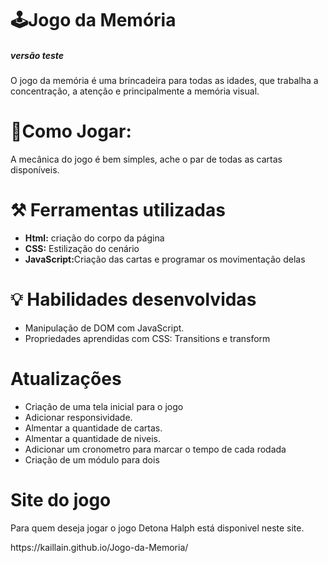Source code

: <h1 aling= "center">🕹️Jogo da Memória</h1>
<h5 aling = "center">versão teste </h5>
<p>  O jogo da memória é uma brincadeira para todas as idades, que trabalha a concentração, a atenção e principalmente a memória visual. </p>

<h1 aling = "center"> 👾Como Jogar: </h1>
<p>  A mecânica do jogo é bem simples, ache o par de todas as cartas disponíveis.  </p>

<h1 aling= "center">⚒️ Ferramentas utilizadas</h1>

<ul>
  <li><b> Html:</b> criação do corpo da página</li> 
  <li><b>CSS:</b> Estilização do cenário </li>
  <li><b>JavaScript:</b>Criação das cartas e programar os movimentação delas </li>
</ul>

<h1 >💡 Habilidades desenvolvidas</h1> 
<ul>
  <li>Manipulação de DOM com JavaScript.</li>
  <li> Propriedades aprendidas com CSS: Transitions e transform </li>
</ul>

<h1>Atualizações</h1>
<ul>

  <li> Criação de uma tela inicial para o jogo </li>
  <li>Adicionar responsividade.</li>
  <li>Almentar a quantidade de cartas.</li>
  <li>Almentar a quantidade de niveis.</li>
  <li>Adicionar um cronometro para marcar o tempo de cada rodada</li>
  <li>Criação de um módulo para dois</li>
</ul>

<h1> Site do jogo </h1>
<p> Para quem deseja jogar o jogo Detona Halph está disponivel neste site.</p>
https://kaillain.github.io/Jogo-da-Memoria/
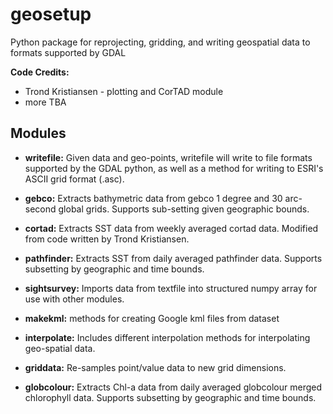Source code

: geosetup
========

Python package for reprojecting, gridding, and writing geospatial data to formats supported by GDAL

**Code Credits:**
* Trond Kristiansen - plotting and CorTAD module
* more TBA

Modules
-------

* **writefile:** Given data and geo-points, writefile will write to file formats supported by the GDAL python, as well as a method for writing to ESRI's ASCII grid format (.asc).

* **gebco:** Extracts bathymetric data from gebco 1 degree and 30 arc-second global grids. Supports sub-setting given geographic bounds.

* **cortad:** Extracts SST data from weekly averaged cortad data. Modified from code written by Trond Kristiansen.

* **pathfinder:** Extracts SST from daily averaged pathfinder data. Supports subsetting by geographic and time bounds.

* **sightsurvey:** Imports data from textfile into structured numpy array for use with other modules.

* **makekml:** methods for creating Google kml files from dataset

* **interpolate:** Includes different interpolation methods for interpolating geo-spatial data. 

* **griddata:** Re-samples point/value data to new grid dimensions.

* **globcolour:** Extracts Chl-a data from daily averaged globcolour merged chlorophyll data. Supports subsetting by geographic and time bounds.


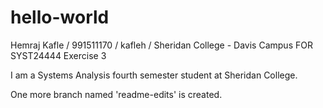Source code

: # hello-world
Hemraj Kafle / 991511170 / kafleh / Sheridan College - Davis Campus FOR SYST24444 Exercise 3

I am a Systems Analysis fourth semester student at Sheridan College.

One more branch named 'readme-edits' is created.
___
GOAL OF THE EXERCISE
Nothing but the lines from the first line of the listing above to the line containing "<li>Adicionar responsividade.</li>" should appear in the answer, each one exact and with no pictures.

YOUR SOLUTION
Source code

: <h1 aling= "center">🕹️Jogo da Memória</h1>
<h5 aling = "center">versão teste </h5>
<p>  O jogo da memória é uma brincadeira para todas as idades, que trabalha a concentração, a atenção e principalmente a memória visual. </p>

<h1 aling = "center"> 👾Como Jogar: </h1>
<p>  A mecânica do jogo é bem simples, ache o par de todas as cartas disponíveis.  </p>

<h1 aling= "center">⚒️ Ferramentas utilizadas</h1>

<ul>
  <li><b> Html:</b> criação do corpo da página</li> 
  <li><b>CSS:</b> Estilização do cenário </li>
  <li><b>JavaScript:</b>Criação das cartas e programar os movimentação delas </li>
</ul>

<h1 >💡 Habilidades desenvolvidas</h1> 
<ul>
  <li>Manipulação de DOM com JavaScript.</li>
  <li> Propriedades aprendidas com CSS: Transitions e transform </li>
</ul>

<h1>Atualizações</h1>
<ul>

  <li> Criação de uma tela inicial para o jogo </li>
  <li>Adicionar responsividade.</li>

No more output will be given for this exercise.